What the task requires: Check each line of the records for "signs"; collect those that have it.
-- Supplied material follows --
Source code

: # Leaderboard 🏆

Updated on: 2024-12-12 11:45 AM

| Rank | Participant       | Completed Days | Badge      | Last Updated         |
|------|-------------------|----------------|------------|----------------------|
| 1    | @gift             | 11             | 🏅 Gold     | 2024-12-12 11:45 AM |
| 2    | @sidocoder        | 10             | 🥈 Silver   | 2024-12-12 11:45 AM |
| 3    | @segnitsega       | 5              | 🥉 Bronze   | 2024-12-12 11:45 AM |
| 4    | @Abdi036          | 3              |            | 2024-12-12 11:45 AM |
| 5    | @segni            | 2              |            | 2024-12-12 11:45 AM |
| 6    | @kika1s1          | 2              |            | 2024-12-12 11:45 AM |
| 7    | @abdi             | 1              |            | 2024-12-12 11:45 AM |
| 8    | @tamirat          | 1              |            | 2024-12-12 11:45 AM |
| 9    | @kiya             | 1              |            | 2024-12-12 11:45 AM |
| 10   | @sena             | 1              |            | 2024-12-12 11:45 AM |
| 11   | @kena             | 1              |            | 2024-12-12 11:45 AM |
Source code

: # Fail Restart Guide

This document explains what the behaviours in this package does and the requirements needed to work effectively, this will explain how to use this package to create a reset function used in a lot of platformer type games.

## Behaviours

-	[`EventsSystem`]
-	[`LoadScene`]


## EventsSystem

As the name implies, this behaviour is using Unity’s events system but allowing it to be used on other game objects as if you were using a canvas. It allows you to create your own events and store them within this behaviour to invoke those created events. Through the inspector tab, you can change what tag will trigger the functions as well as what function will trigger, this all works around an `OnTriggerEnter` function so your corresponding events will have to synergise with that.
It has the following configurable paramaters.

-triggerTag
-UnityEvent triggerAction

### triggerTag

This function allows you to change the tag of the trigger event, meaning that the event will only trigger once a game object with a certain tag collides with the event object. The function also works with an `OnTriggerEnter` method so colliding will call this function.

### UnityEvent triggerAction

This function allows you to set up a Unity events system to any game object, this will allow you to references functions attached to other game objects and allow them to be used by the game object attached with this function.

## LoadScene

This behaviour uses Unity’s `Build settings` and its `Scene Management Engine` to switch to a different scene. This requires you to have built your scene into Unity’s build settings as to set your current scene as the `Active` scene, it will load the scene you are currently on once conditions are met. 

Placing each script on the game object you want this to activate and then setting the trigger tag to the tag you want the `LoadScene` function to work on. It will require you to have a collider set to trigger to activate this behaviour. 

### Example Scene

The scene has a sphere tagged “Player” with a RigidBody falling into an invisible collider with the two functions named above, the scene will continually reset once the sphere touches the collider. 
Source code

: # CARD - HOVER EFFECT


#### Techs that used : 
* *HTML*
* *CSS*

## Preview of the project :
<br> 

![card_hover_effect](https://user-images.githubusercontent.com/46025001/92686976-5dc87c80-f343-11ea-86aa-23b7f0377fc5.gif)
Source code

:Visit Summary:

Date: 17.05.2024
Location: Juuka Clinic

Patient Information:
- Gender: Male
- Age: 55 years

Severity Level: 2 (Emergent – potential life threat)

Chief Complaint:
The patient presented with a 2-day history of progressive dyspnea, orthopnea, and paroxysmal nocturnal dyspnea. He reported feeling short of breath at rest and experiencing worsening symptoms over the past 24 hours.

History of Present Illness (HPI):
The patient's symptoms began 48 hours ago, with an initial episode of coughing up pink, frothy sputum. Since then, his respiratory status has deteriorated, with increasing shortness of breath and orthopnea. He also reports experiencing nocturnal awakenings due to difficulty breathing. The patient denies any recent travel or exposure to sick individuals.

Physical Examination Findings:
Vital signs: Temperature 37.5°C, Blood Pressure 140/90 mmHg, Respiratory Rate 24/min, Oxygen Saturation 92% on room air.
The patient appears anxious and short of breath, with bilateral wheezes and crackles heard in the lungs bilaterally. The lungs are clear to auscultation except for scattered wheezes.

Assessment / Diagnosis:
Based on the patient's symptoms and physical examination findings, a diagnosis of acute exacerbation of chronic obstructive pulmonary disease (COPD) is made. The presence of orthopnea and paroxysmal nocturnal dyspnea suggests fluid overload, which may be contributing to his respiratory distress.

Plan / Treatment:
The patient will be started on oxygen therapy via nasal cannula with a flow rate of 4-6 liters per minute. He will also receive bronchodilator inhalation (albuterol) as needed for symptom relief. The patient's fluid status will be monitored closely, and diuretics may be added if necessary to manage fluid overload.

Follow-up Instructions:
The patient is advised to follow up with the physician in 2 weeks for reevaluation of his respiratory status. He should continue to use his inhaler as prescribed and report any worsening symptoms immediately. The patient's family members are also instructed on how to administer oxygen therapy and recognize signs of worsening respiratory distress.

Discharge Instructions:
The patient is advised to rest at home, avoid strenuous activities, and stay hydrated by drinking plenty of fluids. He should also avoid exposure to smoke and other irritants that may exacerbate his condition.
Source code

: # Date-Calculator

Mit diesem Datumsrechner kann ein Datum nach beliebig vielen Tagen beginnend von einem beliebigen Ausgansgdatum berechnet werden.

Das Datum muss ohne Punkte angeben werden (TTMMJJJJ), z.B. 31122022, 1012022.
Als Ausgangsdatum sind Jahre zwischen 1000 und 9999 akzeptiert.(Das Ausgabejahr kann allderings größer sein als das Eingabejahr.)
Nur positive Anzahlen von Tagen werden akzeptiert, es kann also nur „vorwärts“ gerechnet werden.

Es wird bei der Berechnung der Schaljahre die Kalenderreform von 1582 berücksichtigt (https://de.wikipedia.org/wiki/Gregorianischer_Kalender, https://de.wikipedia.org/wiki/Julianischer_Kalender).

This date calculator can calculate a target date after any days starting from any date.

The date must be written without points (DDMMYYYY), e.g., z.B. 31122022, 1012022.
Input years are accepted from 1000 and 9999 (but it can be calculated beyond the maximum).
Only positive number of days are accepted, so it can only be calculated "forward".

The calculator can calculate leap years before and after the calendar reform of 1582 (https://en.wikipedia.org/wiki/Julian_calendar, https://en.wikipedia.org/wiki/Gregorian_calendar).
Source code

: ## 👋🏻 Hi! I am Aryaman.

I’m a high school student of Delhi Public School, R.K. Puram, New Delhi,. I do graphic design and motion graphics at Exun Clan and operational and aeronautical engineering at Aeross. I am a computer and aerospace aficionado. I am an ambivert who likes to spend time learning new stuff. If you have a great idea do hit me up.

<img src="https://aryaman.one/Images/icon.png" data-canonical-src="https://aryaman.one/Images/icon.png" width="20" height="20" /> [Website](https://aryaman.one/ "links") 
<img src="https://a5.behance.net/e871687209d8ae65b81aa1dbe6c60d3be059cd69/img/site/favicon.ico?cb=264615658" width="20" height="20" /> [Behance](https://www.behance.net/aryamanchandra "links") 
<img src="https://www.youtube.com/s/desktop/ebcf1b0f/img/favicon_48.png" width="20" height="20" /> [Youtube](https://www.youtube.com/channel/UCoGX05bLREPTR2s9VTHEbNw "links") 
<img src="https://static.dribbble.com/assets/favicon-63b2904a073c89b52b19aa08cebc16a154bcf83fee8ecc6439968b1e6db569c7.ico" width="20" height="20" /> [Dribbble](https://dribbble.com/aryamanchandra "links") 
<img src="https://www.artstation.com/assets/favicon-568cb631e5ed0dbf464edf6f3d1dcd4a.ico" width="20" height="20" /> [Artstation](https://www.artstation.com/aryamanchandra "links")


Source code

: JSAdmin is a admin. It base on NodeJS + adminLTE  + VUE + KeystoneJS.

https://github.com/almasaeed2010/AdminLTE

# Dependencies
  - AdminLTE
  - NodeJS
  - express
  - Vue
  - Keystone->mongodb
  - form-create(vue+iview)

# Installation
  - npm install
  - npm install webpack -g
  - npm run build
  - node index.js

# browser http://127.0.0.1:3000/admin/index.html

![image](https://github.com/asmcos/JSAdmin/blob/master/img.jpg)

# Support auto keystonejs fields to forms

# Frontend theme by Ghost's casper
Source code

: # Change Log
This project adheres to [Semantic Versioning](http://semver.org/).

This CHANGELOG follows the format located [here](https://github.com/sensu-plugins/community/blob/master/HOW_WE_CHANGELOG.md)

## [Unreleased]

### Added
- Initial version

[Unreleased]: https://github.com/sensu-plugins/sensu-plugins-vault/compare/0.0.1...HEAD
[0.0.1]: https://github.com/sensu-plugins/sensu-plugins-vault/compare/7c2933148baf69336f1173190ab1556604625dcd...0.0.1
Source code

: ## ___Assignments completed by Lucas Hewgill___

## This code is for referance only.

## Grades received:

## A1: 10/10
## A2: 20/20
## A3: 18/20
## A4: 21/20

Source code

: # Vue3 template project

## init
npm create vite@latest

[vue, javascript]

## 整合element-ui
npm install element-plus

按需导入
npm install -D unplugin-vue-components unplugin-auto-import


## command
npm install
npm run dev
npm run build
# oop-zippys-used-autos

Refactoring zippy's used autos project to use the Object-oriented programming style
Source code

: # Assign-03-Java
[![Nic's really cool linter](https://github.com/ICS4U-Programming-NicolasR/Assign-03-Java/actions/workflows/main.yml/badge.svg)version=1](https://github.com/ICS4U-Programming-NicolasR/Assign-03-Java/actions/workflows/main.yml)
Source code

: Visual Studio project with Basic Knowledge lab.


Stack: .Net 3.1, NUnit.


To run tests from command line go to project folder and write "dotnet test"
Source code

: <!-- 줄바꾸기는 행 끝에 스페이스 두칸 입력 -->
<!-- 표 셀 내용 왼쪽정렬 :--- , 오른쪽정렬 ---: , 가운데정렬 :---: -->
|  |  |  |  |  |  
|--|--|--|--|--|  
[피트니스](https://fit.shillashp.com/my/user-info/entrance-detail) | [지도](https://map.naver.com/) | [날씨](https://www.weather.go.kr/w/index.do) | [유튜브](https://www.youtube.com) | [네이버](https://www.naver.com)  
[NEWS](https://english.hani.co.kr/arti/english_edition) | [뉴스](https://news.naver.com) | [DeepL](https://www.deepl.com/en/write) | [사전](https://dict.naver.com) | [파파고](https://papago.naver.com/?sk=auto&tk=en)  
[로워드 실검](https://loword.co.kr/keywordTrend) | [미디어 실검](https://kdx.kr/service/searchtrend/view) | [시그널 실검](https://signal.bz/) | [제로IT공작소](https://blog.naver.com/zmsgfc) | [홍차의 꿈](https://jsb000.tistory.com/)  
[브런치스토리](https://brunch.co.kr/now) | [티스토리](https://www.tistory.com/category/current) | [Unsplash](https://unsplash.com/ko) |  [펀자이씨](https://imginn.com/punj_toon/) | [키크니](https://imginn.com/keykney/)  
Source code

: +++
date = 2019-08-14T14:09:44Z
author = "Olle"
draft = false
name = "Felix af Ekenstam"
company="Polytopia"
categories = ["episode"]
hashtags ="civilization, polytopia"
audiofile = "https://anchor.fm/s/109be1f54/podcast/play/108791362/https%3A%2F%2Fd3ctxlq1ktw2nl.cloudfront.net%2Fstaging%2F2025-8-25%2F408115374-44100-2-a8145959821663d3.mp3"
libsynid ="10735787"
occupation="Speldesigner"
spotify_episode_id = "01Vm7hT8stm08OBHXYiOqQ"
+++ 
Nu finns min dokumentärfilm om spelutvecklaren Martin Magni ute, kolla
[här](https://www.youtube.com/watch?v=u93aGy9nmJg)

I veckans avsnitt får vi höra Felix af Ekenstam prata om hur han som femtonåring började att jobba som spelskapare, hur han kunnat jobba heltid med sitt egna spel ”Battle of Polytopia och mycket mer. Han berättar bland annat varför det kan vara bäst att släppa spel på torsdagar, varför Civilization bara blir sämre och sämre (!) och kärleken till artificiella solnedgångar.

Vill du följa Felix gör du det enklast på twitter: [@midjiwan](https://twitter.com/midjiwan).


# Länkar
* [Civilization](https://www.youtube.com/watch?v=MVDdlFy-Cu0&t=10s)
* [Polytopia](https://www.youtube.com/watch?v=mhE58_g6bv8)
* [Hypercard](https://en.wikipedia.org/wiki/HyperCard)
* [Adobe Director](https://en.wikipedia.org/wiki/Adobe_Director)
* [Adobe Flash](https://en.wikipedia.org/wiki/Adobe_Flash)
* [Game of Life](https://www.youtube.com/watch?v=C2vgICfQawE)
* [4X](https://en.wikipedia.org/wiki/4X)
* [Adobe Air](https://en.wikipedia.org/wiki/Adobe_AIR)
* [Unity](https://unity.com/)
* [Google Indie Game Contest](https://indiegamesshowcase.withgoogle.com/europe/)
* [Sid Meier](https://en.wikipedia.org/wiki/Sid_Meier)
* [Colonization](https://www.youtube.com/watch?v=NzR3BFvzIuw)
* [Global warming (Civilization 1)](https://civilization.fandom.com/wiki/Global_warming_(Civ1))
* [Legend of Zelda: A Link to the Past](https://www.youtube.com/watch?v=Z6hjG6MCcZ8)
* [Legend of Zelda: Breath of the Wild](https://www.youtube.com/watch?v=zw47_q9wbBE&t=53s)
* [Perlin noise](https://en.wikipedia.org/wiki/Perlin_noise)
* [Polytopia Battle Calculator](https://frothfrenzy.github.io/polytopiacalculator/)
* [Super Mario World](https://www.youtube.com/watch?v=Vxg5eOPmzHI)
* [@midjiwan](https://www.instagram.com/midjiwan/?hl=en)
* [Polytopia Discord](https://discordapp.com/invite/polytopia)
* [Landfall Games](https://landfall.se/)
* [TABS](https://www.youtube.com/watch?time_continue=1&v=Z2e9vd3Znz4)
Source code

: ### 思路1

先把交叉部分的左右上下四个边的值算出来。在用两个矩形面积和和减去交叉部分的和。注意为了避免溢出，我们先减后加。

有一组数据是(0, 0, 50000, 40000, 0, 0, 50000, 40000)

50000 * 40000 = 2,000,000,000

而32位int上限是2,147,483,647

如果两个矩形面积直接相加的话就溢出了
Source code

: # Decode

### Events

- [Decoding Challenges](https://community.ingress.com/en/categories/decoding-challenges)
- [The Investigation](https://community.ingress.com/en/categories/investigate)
-- Supplied material concluded --
Output of the task:
Vital signs: Temperature 37.5°C, Blood Pressure 140/90 mmHg, Respiratory Rate 24/min, Oxygen Saturation 92% on room air.
The patient is advised to follow up with the physician in 2 weeks for reevaluation of his respiratory status. He should continue to use his inhaler as prescribed and report any worsening symptoms immediately. The patient's family members are also instructed on how to administer oxygen therapy and recognize signs of worsening respiratory distress.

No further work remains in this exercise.